START RECORDS PROVIDED

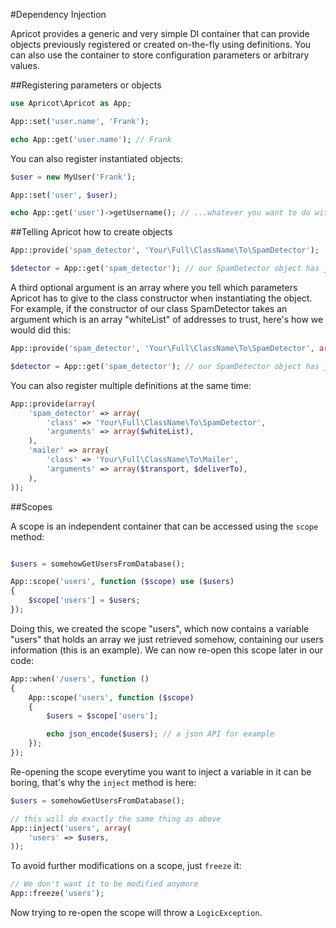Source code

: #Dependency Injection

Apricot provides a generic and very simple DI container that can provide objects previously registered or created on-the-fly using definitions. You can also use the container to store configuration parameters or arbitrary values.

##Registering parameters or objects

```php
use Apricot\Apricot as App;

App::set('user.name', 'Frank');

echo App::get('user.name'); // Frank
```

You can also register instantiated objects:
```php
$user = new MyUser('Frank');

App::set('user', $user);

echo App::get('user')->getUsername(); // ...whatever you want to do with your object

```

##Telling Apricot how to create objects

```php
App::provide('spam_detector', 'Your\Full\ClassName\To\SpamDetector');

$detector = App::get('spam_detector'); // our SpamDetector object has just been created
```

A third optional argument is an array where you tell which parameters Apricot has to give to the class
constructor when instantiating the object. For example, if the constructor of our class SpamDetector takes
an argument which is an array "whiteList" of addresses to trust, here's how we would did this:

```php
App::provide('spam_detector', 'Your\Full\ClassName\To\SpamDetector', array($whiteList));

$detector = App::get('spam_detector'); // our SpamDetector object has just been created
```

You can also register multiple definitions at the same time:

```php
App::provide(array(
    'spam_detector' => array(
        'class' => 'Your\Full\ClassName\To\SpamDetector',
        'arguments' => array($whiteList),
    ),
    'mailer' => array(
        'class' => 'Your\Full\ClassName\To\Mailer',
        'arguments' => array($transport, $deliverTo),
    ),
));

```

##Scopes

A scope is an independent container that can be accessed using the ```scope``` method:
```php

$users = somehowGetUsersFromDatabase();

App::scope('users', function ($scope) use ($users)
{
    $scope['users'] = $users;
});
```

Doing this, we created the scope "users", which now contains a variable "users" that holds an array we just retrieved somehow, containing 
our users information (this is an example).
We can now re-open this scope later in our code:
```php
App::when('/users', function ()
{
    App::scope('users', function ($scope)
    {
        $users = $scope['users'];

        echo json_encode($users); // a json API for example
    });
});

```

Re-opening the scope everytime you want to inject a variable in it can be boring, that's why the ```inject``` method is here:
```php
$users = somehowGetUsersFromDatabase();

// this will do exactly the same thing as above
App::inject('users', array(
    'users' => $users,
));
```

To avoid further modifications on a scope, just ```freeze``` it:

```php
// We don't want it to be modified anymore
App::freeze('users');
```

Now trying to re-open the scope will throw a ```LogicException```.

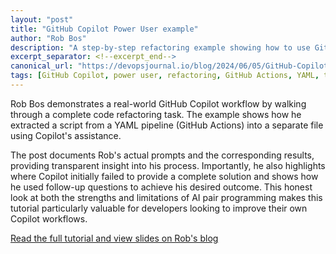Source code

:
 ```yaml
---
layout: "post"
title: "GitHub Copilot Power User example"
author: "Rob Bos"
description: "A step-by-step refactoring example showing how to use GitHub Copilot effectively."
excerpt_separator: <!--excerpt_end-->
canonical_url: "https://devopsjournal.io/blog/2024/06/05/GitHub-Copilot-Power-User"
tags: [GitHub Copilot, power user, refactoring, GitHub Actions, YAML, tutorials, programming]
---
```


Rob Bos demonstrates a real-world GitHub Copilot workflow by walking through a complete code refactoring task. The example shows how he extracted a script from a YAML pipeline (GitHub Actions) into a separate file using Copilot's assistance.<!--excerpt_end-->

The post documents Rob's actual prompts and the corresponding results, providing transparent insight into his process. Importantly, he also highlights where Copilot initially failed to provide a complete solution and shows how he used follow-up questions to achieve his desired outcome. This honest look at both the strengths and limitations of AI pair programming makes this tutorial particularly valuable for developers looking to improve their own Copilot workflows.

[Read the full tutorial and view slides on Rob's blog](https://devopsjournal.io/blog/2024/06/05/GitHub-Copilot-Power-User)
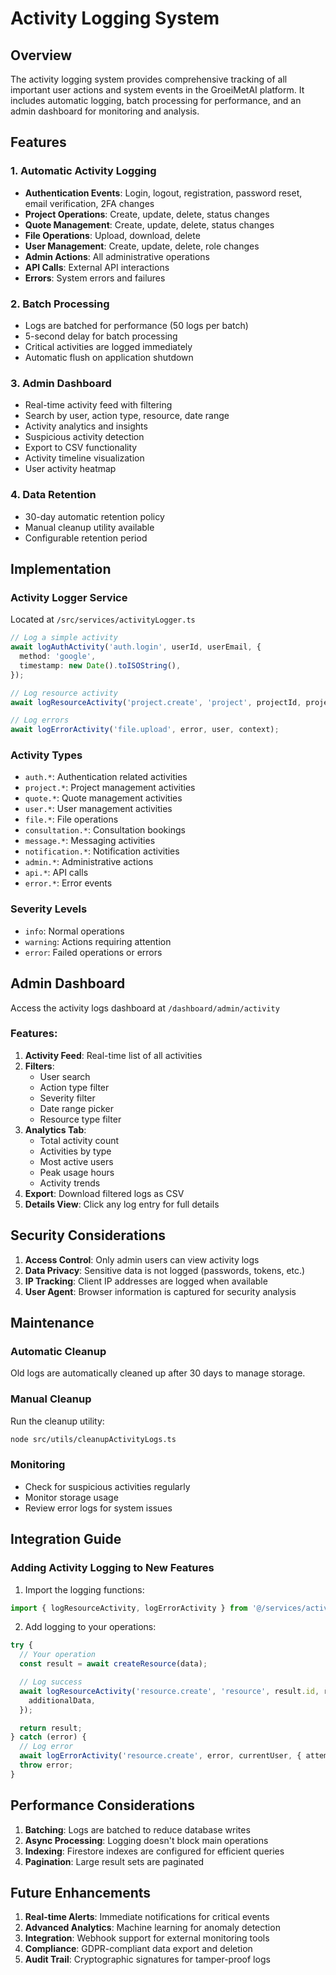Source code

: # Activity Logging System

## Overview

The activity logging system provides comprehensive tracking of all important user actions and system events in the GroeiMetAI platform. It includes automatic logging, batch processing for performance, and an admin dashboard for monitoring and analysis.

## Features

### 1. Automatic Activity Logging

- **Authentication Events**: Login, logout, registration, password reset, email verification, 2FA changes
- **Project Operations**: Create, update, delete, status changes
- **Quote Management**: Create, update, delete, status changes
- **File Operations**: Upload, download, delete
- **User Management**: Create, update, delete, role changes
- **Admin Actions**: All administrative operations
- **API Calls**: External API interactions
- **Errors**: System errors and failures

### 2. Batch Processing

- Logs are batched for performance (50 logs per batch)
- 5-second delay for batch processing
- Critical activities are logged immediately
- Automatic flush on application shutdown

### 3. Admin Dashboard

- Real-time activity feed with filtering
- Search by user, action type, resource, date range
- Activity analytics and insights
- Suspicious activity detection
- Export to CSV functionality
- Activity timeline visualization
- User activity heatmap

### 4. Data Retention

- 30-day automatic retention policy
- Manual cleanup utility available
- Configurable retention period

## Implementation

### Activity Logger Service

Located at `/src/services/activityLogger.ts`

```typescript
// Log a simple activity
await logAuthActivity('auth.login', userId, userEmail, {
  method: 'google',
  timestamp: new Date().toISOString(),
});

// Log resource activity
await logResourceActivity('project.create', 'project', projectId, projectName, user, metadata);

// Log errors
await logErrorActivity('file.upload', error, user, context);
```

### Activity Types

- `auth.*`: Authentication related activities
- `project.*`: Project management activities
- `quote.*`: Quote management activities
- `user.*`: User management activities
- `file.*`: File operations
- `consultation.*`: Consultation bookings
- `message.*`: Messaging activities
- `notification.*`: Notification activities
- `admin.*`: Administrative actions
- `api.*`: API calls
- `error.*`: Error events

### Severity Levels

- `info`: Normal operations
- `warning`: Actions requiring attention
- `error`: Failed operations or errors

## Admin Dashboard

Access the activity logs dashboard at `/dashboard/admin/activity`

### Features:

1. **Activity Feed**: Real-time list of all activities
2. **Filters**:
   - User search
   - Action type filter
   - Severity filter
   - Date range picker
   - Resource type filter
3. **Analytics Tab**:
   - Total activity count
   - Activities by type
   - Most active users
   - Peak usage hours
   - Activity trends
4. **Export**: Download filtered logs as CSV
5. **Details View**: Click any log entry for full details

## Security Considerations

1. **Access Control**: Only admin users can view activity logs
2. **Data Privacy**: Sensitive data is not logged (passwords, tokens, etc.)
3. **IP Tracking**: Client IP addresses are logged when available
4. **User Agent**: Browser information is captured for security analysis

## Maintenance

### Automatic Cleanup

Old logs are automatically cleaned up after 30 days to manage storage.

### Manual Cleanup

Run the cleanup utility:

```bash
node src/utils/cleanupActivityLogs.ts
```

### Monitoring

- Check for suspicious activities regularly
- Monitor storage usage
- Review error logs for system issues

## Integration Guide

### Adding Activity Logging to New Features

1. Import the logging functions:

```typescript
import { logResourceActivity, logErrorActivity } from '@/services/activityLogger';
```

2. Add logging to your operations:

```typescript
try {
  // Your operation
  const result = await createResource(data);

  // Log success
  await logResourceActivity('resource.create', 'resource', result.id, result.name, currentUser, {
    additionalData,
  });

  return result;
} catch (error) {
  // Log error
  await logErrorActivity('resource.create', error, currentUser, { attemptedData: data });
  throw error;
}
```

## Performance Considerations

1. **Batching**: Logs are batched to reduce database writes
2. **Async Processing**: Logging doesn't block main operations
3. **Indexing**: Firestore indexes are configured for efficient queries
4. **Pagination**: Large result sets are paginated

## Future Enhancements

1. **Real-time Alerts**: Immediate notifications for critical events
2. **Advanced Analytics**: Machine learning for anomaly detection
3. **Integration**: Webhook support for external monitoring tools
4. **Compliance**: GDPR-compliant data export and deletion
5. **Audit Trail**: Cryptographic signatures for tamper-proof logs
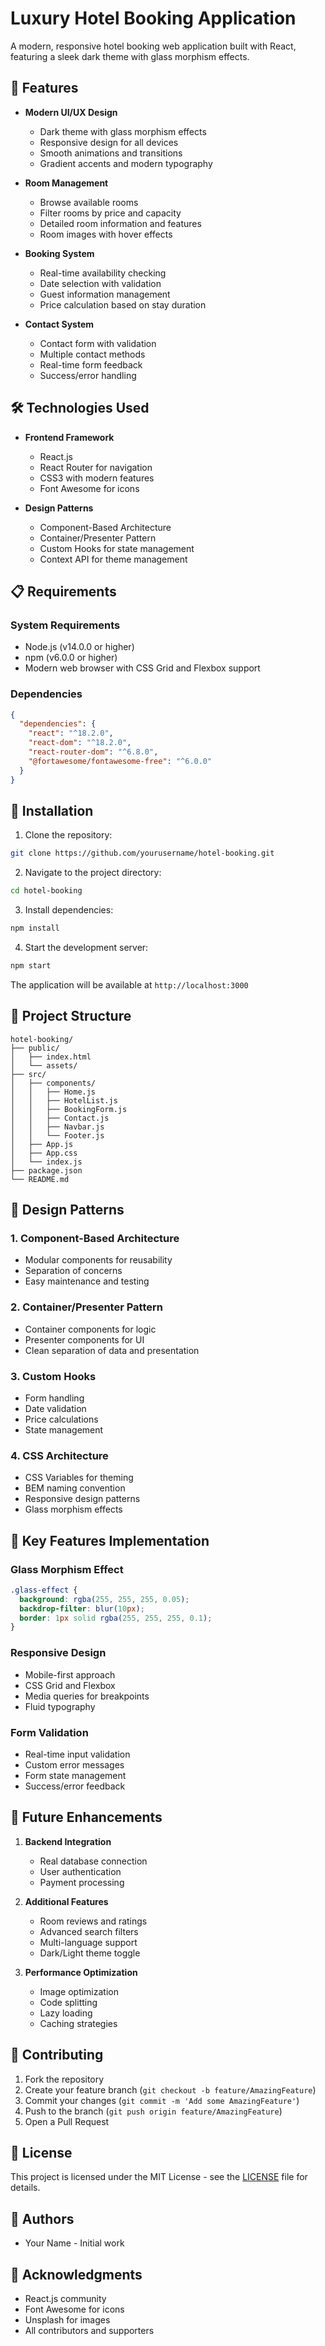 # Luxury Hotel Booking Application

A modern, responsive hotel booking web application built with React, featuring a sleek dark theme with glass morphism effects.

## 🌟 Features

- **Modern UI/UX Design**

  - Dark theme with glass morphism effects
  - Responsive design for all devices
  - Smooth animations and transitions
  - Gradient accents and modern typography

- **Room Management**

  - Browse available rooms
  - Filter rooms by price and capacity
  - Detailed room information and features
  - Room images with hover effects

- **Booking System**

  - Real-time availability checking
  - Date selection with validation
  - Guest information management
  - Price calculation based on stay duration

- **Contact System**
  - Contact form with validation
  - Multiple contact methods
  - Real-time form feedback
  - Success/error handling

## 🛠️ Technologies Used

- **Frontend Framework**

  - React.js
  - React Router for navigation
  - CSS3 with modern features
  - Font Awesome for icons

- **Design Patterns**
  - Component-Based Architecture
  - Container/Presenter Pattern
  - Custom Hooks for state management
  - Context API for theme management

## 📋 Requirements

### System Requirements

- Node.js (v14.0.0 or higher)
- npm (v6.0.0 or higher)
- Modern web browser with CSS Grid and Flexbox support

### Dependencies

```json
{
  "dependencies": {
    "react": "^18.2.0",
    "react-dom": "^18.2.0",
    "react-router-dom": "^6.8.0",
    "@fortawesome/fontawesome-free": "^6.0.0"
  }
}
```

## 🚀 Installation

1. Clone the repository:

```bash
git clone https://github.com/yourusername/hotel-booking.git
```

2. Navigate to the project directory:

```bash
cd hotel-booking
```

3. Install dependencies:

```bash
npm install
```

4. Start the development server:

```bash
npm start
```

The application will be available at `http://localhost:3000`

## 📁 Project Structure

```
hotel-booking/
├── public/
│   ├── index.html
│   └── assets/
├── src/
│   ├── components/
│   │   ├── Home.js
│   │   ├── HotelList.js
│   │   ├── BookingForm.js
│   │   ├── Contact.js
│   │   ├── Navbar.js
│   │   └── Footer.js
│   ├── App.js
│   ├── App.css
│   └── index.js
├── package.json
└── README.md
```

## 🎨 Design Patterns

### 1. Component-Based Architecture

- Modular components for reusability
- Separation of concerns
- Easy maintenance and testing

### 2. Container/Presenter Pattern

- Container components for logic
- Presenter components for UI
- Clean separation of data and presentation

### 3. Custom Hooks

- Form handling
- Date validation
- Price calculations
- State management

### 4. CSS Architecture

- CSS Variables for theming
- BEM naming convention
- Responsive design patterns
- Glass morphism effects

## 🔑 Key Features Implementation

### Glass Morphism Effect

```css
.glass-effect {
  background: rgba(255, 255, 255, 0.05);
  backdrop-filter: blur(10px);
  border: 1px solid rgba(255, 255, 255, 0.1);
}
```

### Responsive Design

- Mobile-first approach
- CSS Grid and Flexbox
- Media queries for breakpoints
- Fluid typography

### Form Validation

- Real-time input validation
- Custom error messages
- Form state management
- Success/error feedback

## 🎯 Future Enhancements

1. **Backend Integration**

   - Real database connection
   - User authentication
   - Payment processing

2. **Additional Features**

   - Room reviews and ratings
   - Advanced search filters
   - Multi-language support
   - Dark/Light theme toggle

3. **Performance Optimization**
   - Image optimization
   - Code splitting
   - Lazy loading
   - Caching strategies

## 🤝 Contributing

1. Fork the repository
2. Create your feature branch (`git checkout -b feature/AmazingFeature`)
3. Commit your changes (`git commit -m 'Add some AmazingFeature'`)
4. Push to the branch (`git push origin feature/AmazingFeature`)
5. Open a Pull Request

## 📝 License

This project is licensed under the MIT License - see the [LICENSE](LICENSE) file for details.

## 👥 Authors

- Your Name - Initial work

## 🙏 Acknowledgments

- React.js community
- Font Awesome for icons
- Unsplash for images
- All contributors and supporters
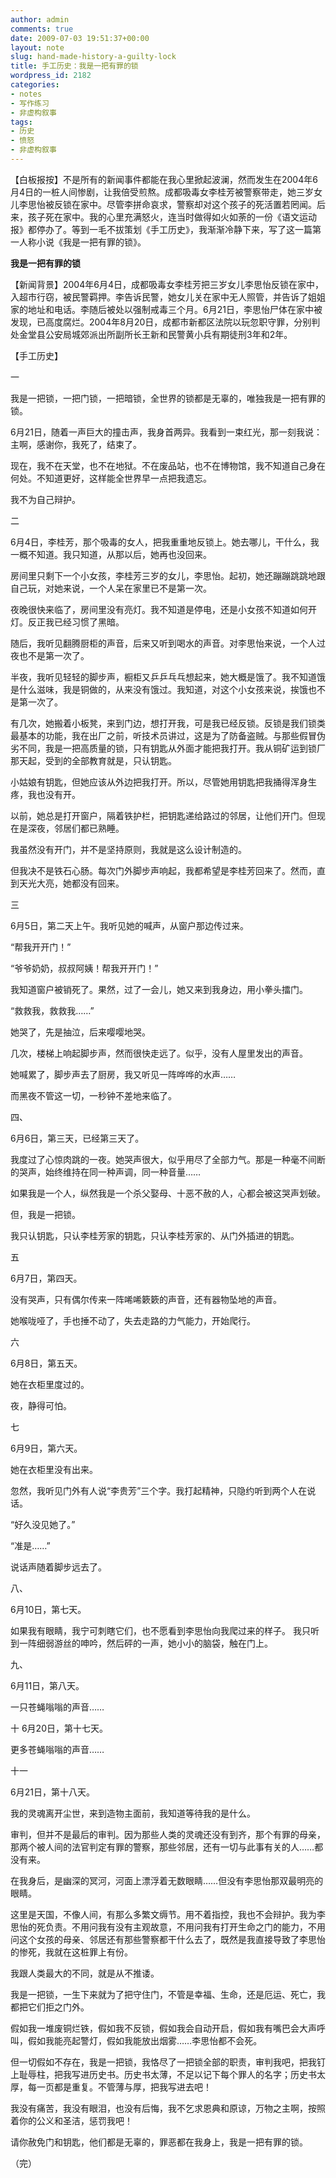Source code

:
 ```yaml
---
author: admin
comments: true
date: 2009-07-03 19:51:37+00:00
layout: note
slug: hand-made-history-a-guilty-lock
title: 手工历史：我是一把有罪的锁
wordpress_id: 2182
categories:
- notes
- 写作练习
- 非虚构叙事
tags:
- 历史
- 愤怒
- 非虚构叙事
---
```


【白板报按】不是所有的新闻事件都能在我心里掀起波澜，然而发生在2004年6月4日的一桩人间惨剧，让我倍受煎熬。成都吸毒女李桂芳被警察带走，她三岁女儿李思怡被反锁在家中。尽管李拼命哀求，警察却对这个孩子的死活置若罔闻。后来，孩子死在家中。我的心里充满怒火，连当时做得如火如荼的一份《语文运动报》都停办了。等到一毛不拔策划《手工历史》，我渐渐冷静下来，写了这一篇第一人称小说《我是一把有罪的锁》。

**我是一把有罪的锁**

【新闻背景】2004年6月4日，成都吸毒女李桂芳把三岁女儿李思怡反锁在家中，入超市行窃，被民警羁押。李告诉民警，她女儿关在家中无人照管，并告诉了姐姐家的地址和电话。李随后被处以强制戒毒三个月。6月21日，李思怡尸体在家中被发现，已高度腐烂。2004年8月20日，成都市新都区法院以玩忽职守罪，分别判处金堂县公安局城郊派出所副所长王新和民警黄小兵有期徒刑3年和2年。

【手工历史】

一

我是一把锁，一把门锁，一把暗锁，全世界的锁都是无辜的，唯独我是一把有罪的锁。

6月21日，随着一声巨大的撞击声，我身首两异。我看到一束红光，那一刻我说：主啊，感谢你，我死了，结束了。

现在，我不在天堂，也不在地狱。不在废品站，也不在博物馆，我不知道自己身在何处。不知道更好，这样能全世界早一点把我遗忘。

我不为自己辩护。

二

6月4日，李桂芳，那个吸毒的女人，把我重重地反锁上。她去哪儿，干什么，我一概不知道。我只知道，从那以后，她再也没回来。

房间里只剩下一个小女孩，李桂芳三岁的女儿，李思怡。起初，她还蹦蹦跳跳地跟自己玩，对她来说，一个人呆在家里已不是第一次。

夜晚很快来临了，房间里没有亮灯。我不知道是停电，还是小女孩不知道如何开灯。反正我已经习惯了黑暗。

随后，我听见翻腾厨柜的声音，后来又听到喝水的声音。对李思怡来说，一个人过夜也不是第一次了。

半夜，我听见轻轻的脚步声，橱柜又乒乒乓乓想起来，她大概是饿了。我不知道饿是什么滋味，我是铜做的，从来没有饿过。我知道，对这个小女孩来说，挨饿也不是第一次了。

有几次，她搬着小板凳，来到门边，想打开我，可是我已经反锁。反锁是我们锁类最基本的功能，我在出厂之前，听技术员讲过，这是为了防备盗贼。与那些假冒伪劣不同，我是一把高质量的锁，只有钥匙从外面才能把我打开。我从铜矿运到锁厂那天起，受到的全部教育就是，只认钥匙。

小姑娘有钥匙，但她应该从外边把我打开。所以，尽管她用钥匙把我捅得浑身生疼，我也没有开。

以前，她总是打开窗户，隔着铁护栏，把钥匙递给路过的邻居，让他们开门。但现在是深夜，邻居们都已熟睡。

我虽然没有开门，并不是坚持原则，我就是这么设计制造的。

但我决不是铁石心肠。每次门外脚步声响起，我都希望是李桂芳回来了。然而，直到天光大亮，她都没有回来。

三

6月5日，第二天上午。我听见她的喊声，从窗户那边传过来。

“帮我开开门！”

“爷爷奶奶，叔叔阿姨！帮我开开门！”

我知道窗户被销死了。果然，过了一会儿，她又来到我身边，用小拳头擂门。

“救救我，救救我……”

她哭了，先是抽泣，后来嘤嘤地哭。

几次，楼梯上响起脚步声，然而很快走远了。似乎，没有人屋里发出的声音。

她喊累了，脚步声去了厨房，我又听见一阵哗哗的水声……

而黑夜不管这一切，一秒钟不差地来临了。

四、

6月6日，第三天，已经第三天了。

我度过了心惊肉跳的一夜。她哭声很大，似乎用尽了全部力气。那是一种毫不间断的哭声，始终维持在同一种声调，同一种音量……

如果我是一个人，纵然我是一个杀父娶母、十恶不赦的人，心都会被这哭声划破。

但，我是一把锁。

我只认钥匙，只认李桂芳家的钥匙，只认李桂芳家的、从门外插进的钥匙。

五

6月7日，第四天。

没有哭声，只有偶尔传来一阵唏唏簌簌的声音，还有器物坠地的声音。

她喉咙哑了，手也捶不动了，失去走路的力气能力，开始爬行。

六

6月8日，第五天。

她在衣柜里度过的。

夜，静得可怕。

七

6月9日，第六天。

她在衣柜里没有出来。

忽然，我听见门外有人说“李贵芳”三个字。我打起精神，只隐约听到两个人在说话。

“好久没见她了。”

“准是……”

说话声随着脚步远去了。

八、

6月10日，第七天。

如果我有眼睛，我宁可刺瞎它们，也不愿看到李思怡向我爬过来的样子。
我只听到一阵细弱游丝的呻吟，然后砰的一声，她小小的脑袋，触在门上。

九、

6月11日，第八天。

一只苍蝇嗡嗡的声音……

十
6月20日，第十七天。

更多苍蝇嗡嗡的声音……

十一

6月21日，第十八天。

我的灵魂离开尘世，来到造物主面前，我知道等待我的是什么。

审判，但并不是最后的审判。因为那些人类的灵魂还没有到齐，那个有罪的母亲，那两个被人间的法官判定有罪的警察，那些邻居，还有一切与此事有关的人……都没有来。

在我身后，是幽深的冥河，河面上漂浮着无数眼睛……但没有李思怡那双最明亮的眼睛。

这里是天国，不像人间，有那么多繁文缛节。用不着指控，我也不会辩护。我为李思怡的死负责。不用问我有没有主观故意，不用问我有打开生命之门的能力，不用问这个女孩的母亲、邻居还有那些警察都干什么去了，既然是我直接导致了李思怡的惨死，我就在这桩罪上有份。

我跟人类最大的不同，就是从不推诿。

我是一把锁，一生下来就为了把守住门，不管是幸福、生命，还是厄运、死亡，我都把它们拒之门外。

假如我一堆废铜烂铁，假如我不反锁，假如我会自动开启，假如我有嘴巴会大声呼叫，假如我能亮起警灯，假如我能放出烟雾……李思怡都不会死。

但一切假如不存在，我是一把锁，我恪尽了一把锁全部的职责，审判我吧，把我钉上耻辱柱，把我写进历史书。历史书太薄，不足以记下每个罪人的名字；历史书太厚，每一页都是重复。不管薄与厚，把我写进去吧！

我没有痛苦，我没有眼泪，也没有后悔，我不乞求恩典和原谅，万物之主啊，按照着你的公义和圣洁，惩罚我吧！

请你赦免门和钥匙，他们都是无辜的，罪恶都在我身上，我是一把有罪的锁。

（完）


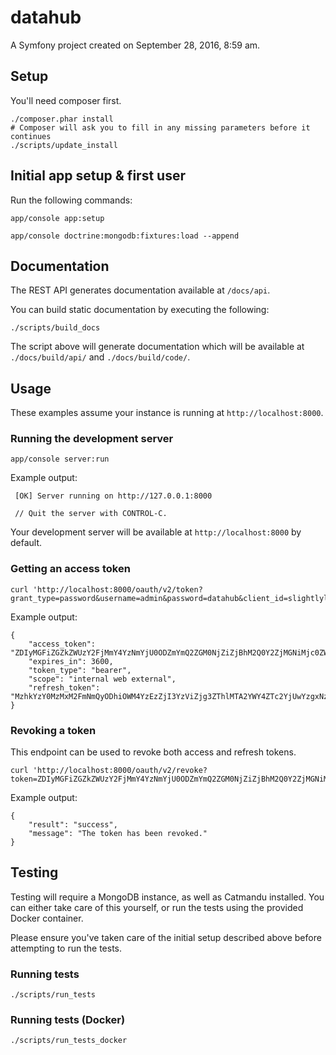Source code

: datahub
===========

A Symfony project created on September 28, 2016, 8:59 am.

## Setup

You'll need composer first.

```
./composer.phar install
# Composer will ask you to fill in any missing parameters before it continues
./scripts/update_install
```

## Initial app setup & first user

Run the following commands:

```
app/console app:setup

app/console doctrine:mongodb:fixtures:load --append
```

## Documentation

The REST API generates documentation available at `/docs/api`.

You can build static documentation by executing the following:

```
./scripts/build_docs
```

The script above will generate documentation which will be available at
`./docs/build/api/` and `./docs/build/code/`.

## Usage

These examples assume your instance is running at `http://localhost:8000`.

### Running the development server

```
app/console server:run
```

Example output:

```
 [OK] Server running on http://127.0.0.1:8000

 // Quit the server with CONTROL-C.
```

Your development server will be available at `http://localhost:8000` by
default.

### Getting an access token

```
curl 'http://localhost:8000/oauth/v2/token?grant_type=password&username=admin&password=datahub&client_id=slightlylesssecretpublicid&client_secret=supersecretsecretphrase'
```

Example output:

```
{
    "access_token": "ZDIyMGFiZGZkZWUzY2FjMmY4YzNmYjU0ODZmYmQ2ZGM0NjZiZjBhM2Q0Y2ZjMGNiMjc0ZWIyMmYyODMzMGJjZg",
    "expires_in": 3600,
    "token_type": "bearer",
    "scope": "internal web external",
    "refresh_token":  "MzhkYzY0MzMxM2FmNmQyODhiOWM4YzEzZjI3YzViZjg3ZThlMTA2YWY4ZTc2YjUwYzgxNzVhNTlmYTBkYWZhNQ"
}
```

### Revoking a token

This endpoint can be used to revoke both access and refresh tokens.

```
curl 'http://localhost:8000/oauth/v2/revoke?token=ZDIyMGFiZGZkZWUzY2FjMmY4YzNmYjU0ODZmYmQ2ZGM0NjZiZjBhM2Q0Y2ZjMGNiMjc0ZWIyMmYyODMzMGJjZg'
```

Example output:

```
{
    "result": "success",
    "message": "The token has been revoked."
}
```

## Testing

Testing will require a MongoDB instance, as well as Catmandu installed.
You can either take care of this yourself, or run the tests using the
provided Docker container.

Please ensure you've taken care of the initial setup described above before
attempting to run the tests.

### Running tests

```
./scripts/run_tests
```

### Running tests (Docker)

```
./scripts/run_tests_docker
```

END RECORDS PROVIDED

## TASK ITEM
Go through the listing above and write out exactly the lines starting with the one holding "- Real-time activity feed with filtering" and running through the one holding "- User activity heatmap", ends included, and no others.

## OUTPUT OF THE EXERCISE
- Real-time activity feed with filtering
- Search by user, action type, resource, date range
- Activity analytics and insights
- Suspicious activity detection
- Export to CSV functionality
- Activity timeline visualization
- User activity heatmap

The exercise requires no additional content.